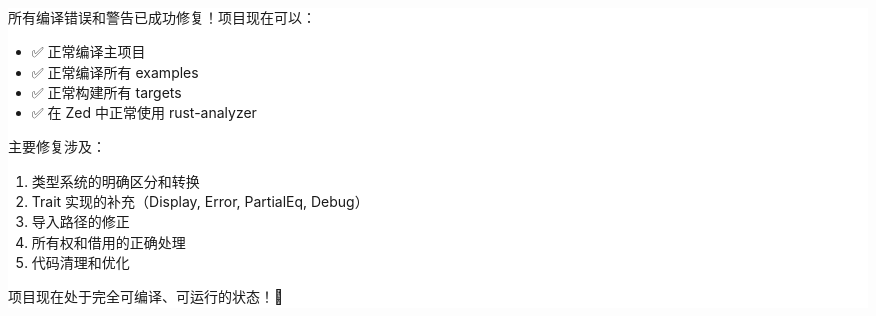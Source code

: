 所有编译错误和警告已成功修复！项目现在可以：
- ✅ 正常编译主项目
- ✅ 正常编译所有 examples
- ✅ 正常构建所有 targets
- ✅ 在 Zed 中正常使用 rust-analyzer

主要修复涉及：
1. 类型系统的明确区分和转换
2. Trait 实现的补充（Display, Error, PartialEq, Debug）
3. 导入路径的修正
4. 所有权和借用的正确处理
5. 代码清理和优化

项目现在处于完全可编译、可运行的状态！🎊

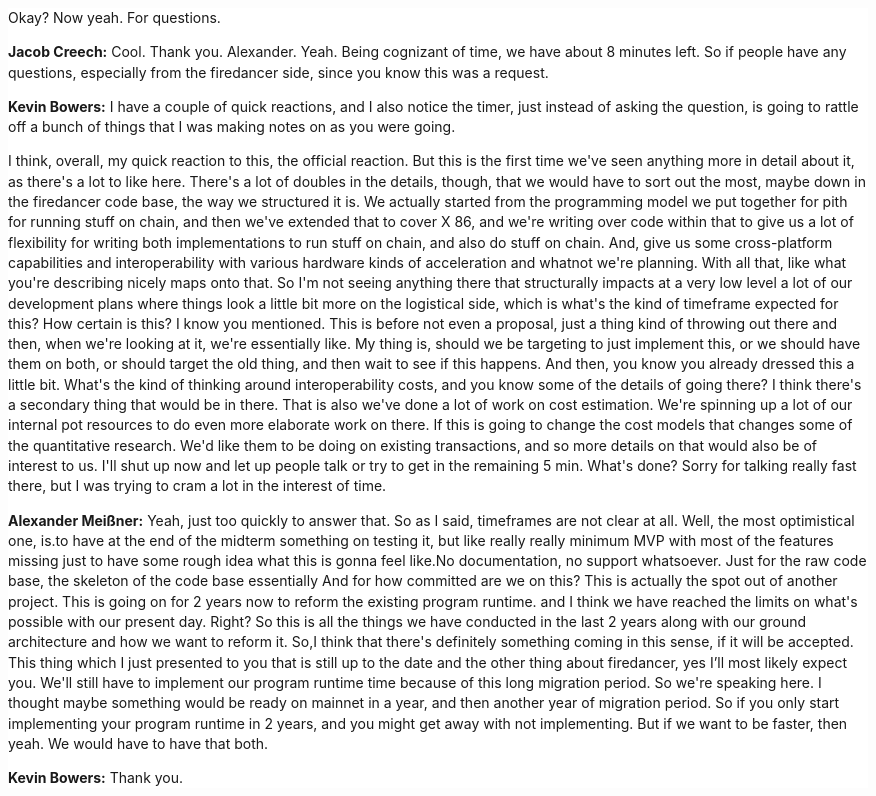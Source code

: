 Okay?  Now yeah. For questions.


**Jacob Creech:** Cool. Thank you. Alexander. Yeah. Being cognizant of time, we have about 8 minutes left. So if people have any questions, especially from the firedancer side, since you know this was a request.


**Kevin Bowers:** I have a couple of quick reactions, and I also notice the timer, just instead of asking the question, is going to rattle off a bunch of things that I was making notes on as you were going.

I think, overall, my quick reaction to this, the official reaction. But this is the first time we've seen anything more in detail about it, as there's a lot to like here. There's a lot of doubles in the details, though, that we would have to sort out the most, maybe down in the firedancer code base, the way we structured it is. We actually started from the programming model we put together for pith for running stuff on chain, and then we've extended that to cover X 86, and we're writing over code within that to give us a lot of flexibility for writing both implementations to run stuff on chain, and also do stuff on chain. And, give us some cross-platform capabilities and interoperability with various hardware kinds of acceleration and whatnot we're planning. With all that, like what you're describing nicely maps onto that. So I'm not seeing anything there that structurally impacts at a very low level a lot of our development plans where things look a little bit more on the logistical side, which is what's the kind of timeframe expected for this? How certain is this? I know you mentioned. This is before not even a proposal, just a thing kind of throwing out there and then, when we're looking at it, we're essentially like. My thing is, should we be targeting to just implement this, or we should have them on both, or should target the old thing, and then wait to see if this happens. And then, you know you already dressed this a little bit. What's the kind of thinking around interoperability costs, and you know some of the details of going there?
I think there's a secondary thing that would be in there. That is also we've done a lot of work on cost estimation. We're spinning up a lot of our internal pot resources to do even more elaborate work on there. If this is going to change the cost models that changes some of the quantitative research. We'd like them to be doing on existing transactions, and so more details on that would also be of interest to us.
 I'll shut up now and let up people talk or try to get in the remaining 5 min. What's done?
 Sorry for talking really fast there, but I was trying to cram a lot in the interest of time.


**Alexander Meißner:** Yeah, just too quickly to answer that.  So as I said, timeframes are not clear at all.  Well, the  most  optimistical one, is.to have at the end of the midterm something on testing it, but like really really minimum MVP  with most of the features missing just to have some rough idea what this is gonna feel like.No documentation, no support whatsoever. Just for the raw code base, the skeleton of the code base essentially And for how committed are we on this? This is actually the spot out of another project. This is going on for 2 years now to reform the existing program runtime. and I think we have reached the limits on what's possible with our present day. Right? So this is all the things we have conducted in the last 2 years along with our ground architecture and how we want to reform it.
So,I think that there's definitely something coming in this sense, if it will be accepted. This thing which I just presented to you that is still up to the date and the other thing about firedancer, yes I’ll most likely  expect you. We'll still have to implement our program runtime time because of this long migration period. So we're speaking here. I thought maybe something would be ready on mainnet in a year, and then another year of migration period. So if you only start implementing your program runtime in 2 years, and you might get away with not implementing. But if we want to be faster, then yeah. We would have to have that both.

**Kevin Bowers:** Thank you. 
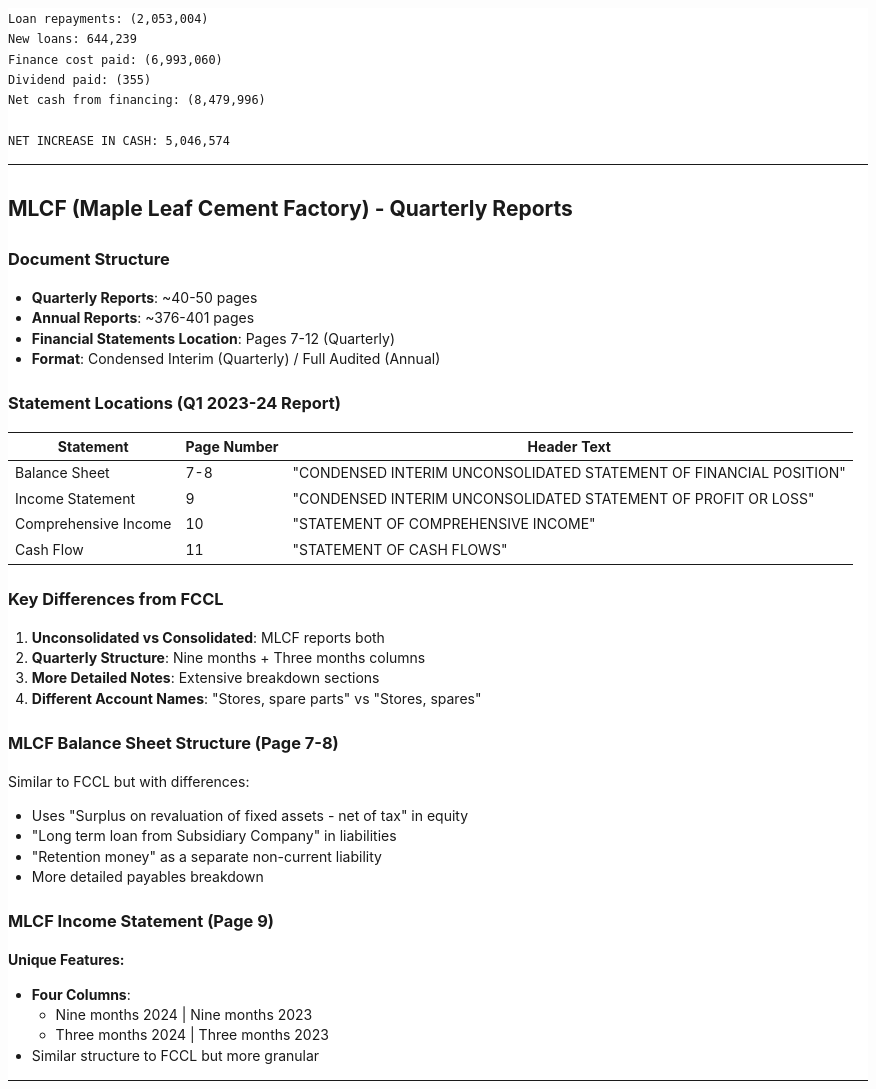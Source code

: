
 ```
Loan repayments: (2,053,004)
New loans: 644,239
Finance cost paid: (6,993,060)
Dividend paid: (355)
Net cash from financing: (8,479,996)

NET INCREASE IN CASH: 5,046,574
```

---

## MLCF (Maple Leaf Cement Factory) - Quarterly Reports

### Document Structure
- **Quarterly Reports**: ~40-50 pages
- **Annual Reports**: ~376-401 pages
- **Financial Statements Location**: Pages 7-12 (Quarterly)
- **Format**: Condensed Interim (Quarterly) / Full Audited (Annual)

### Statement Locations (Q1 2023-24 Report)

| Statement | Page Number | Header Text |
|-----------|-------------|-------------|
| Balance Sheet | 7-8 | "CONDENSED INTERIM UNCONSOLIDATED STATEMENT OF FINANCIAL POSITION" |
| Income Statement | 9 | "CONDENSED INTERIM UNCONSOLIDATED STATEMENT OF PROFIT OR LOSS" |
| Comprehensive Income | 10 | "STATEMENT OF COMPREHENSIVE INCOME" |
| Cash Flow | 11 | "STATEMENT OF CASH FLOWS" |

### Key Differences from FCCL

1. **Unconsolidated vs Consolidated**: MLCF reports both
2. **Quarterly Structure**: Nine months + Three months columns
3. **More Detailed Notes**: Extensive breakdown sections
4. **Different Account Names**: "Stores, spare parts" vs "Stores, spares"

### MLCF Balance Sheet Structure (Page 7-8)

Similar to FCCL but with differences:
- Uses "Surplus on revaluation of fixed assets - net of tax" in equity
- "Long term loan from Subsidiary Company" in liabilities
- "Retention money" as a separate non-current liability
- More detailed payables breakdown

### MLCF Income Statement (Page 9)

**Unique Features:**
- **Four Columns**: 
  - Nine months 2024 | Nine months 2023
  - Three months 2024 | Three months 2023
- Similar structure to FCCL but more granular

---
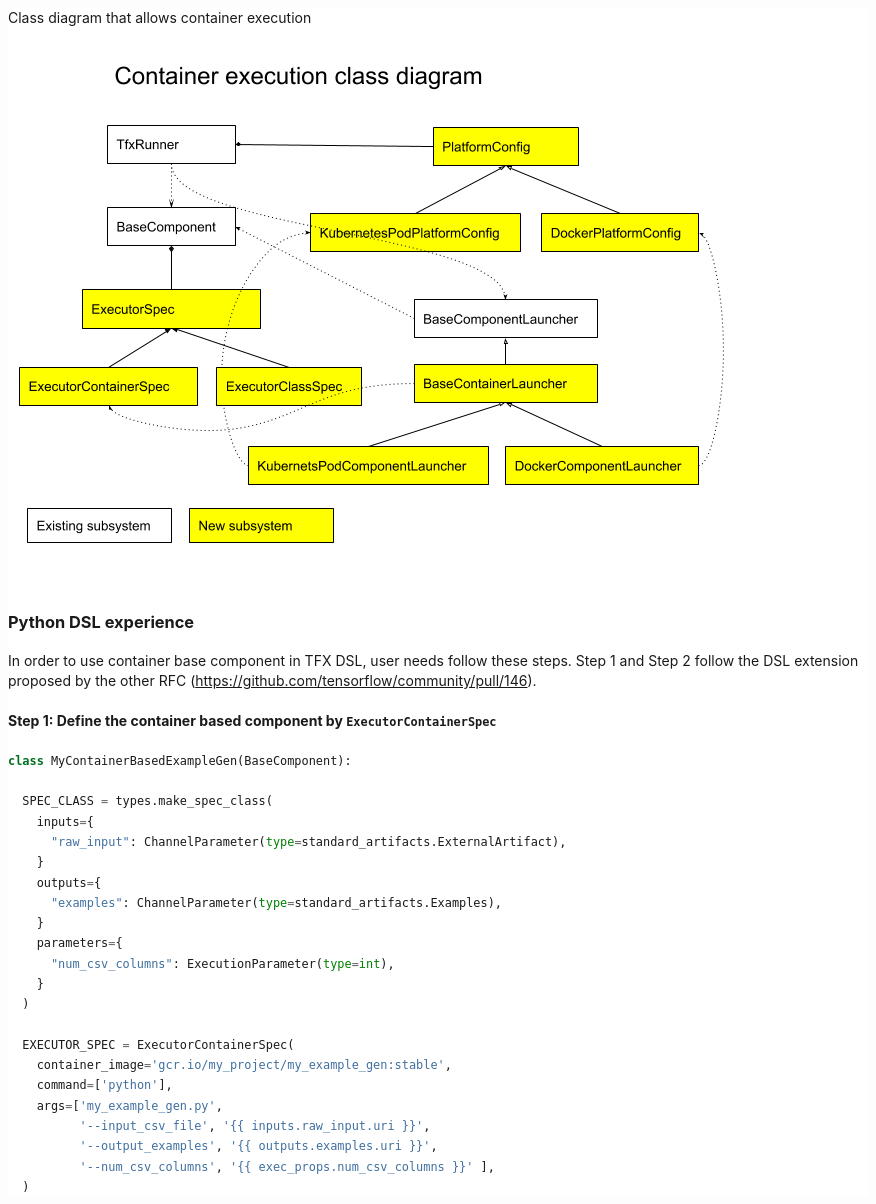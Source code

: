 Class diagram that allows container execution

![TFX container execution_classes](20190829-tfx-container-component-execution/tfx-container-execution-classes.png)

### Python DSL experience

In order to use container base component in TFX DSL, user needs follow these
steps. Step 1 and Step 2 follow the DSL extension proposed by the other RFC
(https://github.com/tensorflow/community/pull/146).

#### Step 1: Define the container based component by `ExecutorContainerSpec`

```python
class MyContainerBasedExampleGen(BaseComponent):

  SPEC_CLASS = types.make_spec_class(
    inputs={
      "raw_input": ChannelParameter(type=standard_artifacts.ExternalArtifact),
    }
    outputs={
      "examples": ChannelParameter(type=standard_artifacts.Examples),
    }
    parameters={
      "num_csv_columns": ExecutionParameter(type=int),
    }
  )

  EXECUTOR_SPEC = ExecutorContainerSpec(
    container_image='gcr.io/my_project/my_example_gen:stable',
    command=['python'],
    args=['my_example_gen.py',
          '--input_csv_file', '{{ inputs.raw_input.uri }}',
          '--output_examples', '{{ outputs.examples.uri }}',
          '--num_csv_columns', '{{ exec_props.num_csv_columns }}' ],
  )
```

━━━━

## Your assignment
Scan the records above for the lines holding "I think there's" and "I'll shut up". Transcribe those two and every line between them word for word, and no others.

## Answer space
I think there's a secondary thing that would be in there. That is also we've done a lot of work on cost estimation. We're spinning up a lot of our internal pot resources to do even more elaborate work on there. If this is going to change the cost models that changes some of the quantitative research. We'd like them to be doing on existing transactions, and so more details on that would also be of interest to us.
 I'll shut up now and let up people talk or try to get in the remaining 5 min. What's done?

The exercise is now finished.